#### [Given data]
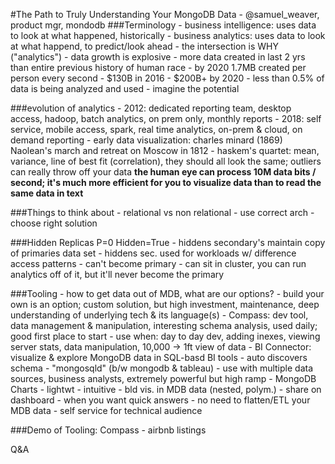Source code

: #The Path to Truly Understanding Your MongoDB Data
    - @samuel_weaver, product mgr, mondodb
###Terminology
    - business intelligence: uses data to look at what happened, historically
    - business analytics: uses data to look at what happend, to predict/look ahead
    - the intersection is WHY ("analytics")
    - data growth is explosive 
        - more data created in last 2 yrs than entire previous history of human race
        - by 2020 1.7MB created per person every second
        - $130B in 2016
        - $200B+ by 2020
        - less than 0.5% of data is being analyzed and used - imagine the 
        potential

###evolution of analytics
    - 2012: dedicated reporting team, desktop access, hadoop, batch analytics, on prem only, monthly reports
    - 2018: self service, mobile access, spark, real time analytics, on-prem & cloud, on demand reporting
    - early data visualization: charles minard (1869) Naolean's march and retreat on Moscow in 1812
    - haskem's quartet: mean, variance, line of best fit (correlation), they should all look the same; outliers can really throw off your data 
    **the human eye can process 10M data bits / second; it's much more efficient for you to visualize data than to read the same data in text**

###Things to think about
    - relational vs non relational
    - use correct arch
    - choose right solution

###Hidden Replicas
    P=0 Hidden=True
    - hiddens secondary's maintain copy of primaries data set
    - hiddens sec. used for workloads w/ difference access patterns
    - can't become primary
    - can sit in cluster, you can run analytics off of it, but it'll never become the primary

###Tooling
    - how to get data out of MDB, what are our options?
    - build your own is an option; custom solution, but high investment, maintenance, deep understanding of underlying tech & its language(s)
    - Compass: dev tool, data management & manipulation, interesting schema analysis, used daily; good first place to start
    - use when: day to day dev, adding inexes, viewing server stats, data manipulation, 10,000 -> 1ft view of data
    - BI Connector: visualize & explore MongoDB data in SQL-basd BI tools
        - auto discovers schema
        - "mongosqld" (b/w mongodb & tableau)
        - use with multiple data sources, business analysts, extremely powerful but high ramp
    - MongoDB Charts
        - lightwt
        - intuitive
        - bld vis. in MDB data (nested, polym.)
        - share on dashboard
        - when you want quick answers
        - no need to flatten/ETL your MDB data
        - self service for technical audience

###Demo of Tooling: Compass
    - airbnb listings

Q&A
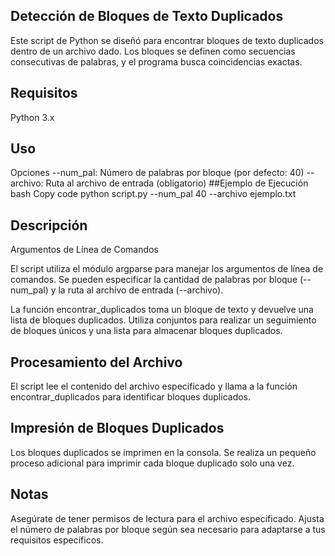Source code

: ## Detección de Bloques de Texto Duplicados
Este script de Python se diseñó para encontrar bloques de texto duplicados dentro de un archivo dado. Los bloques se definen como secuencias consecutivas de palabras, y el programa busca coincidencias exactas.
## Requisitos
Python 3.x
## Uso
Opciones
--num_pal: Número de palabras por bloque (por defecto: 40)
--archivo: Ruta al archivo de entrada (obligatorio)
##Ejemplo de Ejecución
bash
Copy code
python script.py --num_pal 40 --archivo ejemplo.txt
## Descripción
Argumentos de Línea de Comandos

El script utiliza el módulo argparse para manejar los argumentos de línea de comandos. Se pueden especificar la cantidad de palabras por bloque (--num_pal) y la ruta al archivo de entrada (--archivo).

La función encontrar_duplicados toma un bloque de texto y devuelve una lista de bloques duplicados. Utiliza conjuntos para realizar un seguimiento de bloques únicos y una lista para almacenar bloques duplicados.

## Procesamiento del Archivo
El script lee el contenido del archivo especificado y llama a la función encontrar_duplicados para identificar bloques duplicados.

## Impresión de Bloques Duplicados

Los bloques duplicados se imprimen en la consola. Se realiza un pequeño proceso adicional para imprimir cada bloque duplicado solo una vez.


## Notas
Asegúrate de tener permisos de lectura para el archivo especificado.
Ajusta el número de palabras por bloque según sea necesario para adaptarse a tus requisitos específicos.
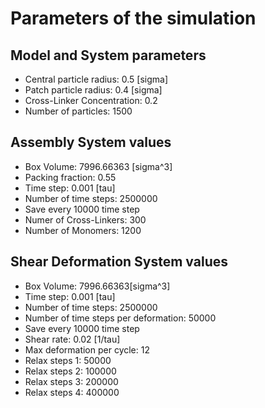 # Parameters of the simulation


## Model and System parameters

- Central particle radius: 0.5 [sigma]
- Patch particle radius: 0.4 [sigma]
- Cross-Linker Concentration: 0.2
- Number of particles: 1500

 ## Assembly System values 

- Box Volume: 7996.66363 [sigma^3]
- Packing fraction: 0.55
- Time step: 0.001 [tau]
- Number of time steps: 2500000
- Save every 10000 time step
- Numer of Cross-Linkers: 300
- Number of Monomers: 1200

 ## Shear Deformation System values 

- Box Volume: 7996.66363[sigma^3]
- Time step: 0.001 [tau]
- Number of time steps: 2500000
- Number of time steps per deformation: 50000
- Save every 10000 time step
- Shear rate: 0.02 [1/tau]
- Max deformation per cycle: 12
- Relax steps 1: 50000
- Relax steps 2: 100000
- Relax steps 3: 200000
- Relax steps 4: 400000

#### [Work instructions]
Scan the lines above for "- can sit in" and for "- build your". Repeat exactly the line holding each of them and every line in between.

#### [Response]
    - can sit in cluster, you can run analytics off of it, but it'll never become the primary

###Tooling
    - how to get data out of MDB, what are our options?
    - build your own is an option; custom solution, but high investment, maintenance, deep understanding of underlying tech & its language(s)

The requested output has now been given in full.